Homenajeando a Octavio Paz, tampoco está exenta su invención: la madre sufrida. Ya saben, la típica gordita de pelo chino y mandil de cuadritos que llora a moco abierto como mis tías porque no puede calmar la calentura de su hija que ya anda puteando con sus compañeros homosexuales. Los argumentos de la pre-adolescente, sobra decirlo, ejemplifican los valores actuales de una juventud educada violentamente por la moda individualista. Los argumentos de la madre, sobra decirlo, reproducen los valores enquistados de una generación educada violentamente por la sintaxis de objetos actualmente resemantizados o sepultados para siempre.

(tsuzugu)

Monday, December 10, 2007

Comer




Cuando subí el plato al microondas se me derramó un poco de sopa. Pero yo hice el movimiento con el cuidado de siempre; más bien el caldo parecía tener una liquidez peculiar, algo que lo volvía más oscilante, más juguetón, más fácil de ondear. El plato prometía ser terriblemente bueno, además de elástico. Champiñones con un montón de especias, con morrón, nabo y un dulce olor a comida napolitana. Mientras se calentaba, limpié con la lengua el caldo derramado y me hice una paja mental de esas que preceden un bocado y te hacen salivar como caracol.

Listo. El segundo plato, por el contrario, era un desastre. Un desastre en términos ópticos, porque el sabor era insuperable. Enfrijoladas. El problema es que mientras andaba friendo las tortillas, allá afuera atardecía. La bola albina me tocó con su belleza y mientras iba y venía de la cocina a la ventana, mis tortillas se convirtieron en tostadas. Las doblé como pude y luego las mojé con los frijoles. Piqué cebolla y la integré a la mezcla. Ya en el plato, su forma era demasiado ambigua. Por eso digo que yo sería un buen cocinero para ciegos. Me armé con una guarnición de lechuga y me puse a comer. El lector debe adivinar que fue un banquete soberbio. Para finalizar tenía una mandarina. Cuando la abrí encontré una esfera de esa miel transparente que tienen las mandarinas en el centro y que sabe deliciosa. La perla de la ostra.

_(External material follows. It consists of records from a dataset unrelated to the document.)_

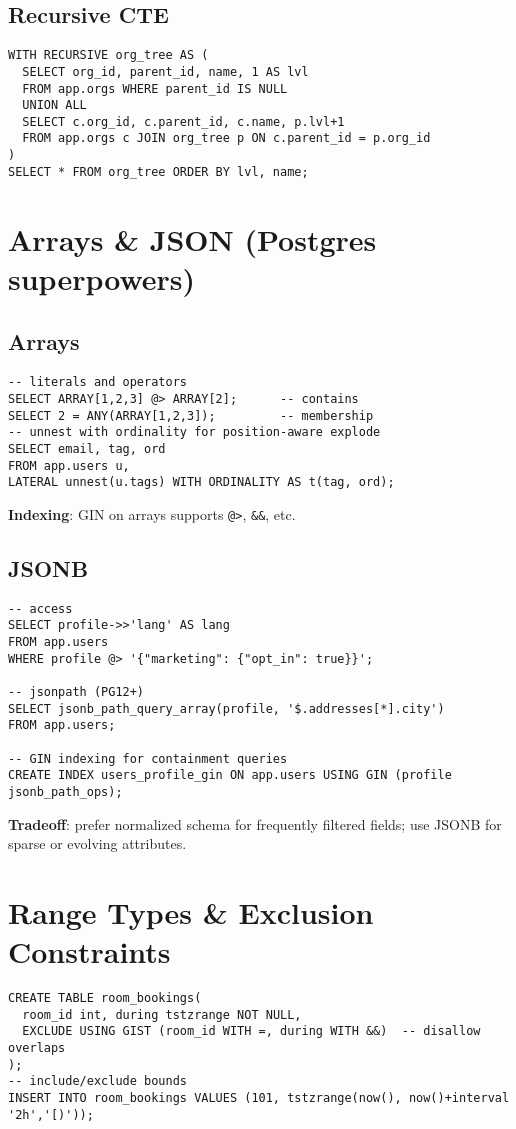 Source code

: \documentclass[10pt]{article}
\begin{document}
\subsection{Recursive CTE}
\begin{lstlisting}[style=psql]
WITH RECURSIVE org_tree AS (
  SELECT org_id, parent_id, name, 1 AS lvl
  FROM app.orgs WHERE parent_id IS NULL
  UNION ALL
  SELECT c.org_id, c.parent_id, c.name, p.lvl+1
  FROM app.orgs c JOIN org_tree p ON c.parent_id = p.org_id
)
SELECT * FROM org_tree ORDER BY lvl, name;
\end{lstlisting}

\section{Arrays \& JSON (Postgres superpowers)}
\subsection{Arrays}
\begin{lstlisting}[style=psql]
-- literals and operators
SELECT ARRAY[1,2,3] @> ARRAY[2];      -- contains
SELECT 2 = ANY(ARRAY[1,2,3]);         -- membership
-- unnest with ordinality for position-aware explode
SELECT email, tag, ord
FROM app.users u,
LATERAL unnest(u.tags) WITH ORDINALITY AS t(tag, ord);
\end{lstlisting}
\textbf{Indexing}: GIN on arrays supports \texttt{@>}, \texttt{\&\&}, etc.

\subsection{JSONB}
\begin{lstlisting}[style=psql]
-- access
SELECT profile->>'lang' AS lang
FROM app.users
WHERE profile @> '{"marketing": {"opt_in": true}}';

-- jsonpath (PG12+)
SELECT jsonb_path_query_array(profile, '$.addresses[*].city')
FROM app.users;

-- GIN indexing for containment queries
CREATE INDEX users_profile_gin ON app.users USING GIN (profile jsonb_path_ops);
\end{lstlisting}
\textbf{Tradeoff}: prefer normalized schema for frequently filtered fields; use JSONB for sparse or evolving attributes.

\section{Range Types \& Exclusion Constraints}
\begin{lstlisting}[style=psql]
CREATE TABLE room_bookings(
  room_id int, during tstzrange NOT NULL,
  EXCLUDE USING GIST (room_id WITH =, during WITH &&)  -- disallow overlaps
);
-- include/exclude bounds
INSERT INTO room_bookings VALUES (101, tstzrange(now(), now()+interval '2h','[)'));
\end{lstlisting}
\end{document}

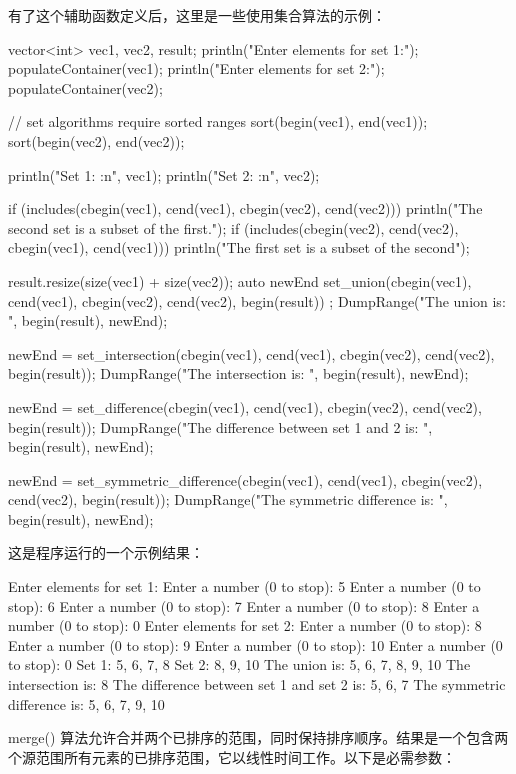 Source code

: 有了这个辅助函数定义后，这里是一些使用集合算法的示例：

\begin{cpp}
vector<int> vec1, vec2, result;
println("Enter elements for set 1:");
populateContainer(vec1);
println("Enter elements for set 2:");
populateContainer(vec2);

// set algorithms require sorted ranges
sort(begin(vec1), end(vec1));
sort(begin(vec2), end(vec2));

println("Set 1: {:n}", vec1);
println("Set 2: {:n}", vec2);

if (includes(cbegin(vec1), cend(vec1), cbegin(vec2), cend(vec2))) {
    println("The second set is a subset of the first.");
}
if (includes(cbegin(vec2), cend(vec2), cbegin(vec1), cend(vec1))) {
    println("The first set is a subset of the second");
}

result.resize(size(vec1) + size(vec2));
auto newEnd { set_union(cbegin(vec1), cend(vec1), cbegin(vec2),
    cend(vec2), begin(result)) };
DumpRange("The union is: ", begin(result), newEnd);

newEnd = set_intersection(cbegin(vec1), cend(vec1), cbegin(vec2),
cend(vec2), begin(result));
DumpRange("The intersection is: ", begin(result), newEnd);

newEnd = set_difference(cbegin(vec1), cend(vec1), cbegin(vec2),
cend(vec2), begin(result));
DumpRange("The difference between set 1 and 2 is: ", begin(result), newEnd);

newEnd = set_symmetric_difference(cbegin(vec1), cend(vec1),
cbegin(vec2), cend(vec2), begin(result));
DumpRange("The symmetric difference is: ", begin(result), newEnd);
\end{cpp}

这是程序运行的一个示例结果：

\begin{shell}
Enter elements for set 1:
Enter a number (0 to stop): 5
Enter a number (0 to stop): 6
Enter a number (0 to stop): 7
Enter a number (0 to stop): 8
Enter a number (0 to stop): 0
Enter elements for set 2:
Enter a number (0 to stop): 8
Enter a number (0 to stop): 9
Enter a number (0 to stop): 10
Enter a number (0 to stop): 0
Set 1: 5, 6, 7, 8
Set 2: 8, 9, 10
The union is: 5, 6, 7, 8, 9, 10
The intersection is: 8
The difference between set 1 and set 2 is: 5, 6, 7
The symmetric difference is: 5, 6, 7, 9, 10
\end{shell}

merge() 算法允许合并两个已排序的范围，同时保持排序顺序。结果是一个包含两个源范围所有元素的已排序范围，它以线性时间工作。以下是必需参数：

Han pasado varios años desde que decidí comer vegetariano y puedo decir que es la mejor decisión que he tomado en esos años. Me da por igual rabia y dolor pensar que tantos animales sufren en silencio y mueren sistemáticamente todos los días, mientras la gran mayoría de la humanidad lo justifica indirectamente con sus hábitos de consumo. La raíz es cultural y vaya que es difícil contradecir valores interiorizados, pensados como inmutables y asumidos como propios. Pero si tienes el estómago suficientemente fuerte como para aceptar que la sociedad entera se ha gobernado en base a una hipótesis mezquina (léase: poder, separación sujeto-objeto), te darás cuenta que la vida es un pasatiempo, a veces agradable, a la que no hay que tomar muy en serio. Hay que mandar a cagar muchas verdades. Comprendo que alguien pueda encontrar placer en comerse un trozo de bistec. Alguna vez me pasó. Me gustaría comprender, en cambio, qué falta para que dejemos de anteponer mi placer al de los demás. Se trata de un problema de ética – la alimentación se reduce a una actividad biológica, un proceso químico. Quienes comen son en realidad nuestras células –, pero, como dirían los liberales, somos individuos con raciocinio y capaces de elegir. Yo ya elegí y no puedo obligar a nadie a que haga lo mismo. Simplemente me limito a invitar a los lectores a que cuestionen TODO, a que recuerden que detrás de cada mercancía hay un largo proceso de desigualdad donde unos ganan y otros pierden. Ya no sé si es verdad que los animales no tienen voz para quejarse, o si es que no tenemos oídos para escuchar sus reclamos.